- **Assignment**
Your answer should be a single number: the count of lines in the entries below that contain "createCustomer".

[Plain-text document sources]
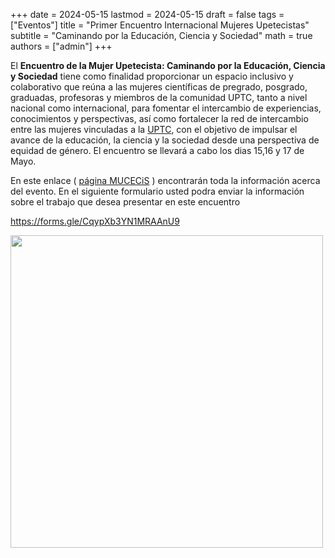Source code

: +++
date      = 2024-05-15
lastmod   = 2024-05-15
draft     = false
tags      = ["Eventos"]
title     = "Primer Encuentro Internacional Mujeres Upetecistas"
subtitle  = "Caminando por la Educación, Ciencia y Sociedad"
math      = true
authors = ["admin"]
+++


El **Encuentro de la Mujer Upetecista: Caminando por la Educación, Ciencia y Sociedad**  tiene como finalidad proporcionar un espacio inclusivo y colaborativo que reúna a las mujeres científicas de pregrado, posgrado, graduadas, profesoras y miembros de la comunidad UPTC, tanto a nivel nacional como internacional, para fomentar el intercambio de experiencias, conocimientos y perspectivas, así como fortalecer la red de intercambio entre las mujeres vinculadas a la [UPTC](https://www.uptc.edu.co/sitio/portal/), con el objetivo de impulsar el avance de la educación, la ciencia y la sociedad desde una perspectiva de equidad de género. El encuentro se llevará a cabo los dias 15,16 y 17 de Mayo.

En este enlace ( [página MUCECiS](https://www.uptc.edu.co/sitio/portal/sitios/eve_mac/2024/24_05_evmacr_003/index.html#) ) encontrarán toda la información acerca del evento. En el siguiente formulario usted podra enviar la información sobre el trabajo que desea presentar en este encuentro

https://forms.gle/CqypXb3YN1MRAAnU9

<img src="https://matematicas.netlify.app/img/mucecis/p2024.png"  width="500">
--
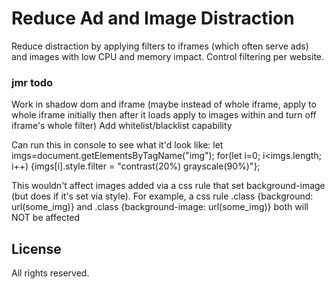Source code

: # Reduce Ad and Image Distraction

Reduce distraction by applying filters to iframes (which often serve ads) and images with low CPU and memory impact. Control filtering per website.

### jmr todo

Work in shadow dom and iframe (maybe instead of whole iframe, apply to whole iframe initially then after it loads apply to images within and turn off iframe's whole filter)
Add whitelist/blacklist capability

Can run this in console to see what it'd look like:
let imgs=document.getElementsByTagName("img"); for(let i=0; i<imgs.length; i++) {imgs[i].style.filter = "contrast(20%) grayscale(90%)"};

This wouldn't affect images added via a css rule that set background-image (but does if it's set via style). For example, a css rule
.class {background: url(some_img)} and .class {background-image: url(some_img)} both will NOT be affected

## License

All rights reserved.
--
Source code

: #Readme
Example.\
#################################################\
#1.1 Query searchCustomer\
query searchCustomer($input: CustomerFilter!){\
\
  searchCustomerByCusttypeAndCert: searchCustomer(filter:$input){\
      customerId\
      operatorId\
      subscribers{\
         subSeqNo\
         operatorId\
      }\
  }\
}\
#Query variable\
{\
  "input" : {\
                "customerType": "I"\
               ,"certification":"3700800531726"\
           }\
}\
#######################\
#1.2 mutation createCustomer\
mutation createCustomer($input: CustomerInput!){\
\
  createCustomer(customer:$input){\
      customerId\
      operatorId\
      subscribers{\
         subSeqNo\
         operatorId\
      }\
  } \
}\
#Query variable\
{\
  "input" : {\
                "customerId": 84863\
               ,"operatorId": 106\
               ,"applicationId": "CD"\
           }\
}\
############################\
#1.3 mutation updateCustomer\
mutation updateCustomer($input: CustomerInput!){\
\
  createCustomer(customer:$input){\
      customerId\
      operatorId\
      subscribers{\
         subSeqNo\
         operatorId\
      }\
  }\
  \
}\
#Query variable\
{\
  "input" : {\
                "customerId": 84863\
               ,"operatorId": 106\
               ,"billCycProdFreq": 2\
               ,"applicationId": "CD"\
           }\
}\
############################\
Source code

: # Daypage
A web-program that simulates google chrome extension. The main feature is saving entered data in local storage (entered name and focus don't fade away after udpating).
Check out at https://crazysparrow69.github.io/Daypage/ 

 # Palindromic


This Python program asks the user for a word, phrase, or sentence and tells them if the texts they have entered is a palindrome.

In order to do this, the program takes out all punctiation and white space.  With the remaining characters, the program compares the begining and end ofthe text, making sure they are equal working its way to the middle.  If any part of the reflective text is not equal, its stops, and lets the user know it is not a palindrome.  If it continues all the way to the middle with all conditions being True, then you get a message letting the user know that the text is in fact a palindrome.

- **Task solution**
4